** Opening Data in this exercise block **

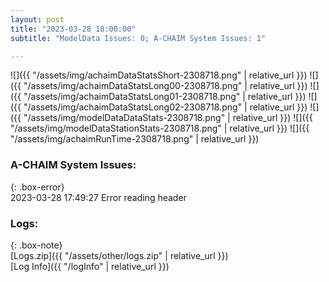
 ```yaml
---
layout: post
title: "2023-03-28 18:00:00"
subtitle: "ModelData Issues: 0; A-CHAIM System Issues: 1"

---
```


![]({{ "/assets/img/achaimDataStatsShort-2308718.png" | relative_url }})
![]({{ "/assets/img/achaimDataStatsLong00-2308718.png" | relative_url }})
![]({{ "/assets/img/achaimDataStatsLong01-2308718.png" | relative_url }})
![]({{ "/assets/img/achaimDataStatsLong02-2308718.png" | relative_url }})
![]({{ "/assets/img/modelDataDataStats-2308718.png" | relative_url }})
![]({{ "/assets/img/modelDataStationStats-2308718.png" | relative_url }})
![]({{ "/assets/img/achaimRunTime-2308718.png" | relative_url }})



### A-CHAIM System Issues:  
  
{: .box-error}  
2023-03-28 17:49:27 Error reading header  

### Logs:  
  
{: .box-note}  
[Logs.zip]({{ "/assets/other/logs.zip" | relative_url }})  
[Log Info]({{ "/logInfo" | relative_url }})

** Closing Data in this exercise block **

- **Directions for this task**
Only the pictures stay out; the rest of the entries above must be written out exactly.

- **Solution for this task**
 ```yaml
---
layout: post
title: "2023-03-28 18:00:00"
subtitle: "ModelData Issues: 0; A-CHAIM System Issues: 1"

---
```


![]({{ "/assets/img/achaimDataStatsShort-2308718.png" | relative_url }})
![]({{ "/assets/img/achaimDataStatsLong00-2308718.png" | relative_url }})
![]({{ "/assets/img/achaimDataStatsLong01-2308718.png" | relative_url }})
![]({{ "/assets/img/achaimDataStatsLong02-2308718.png" | relative_url }})
![]({{ "/assets/img/modelDataDataStats-2308718.png" | relative_url }})
![]({{ "/assets/img/modelDataStationStats-2308718.png" | relative_url }})
![]({{ "/assets/img/achaimRunTime-2308718.png" | relative_url }})



### A-CHAIM System Issues:  
  
{: .box-error}  
2023-03-28 17:49:27 Error reading header  

### Logs:  
  
{: .box-note}  
[Logs.zip]({{ "/assets/other/logs.zip" | relative_url }})  
[Log Info]({{ "/logInfo" | relative_url }})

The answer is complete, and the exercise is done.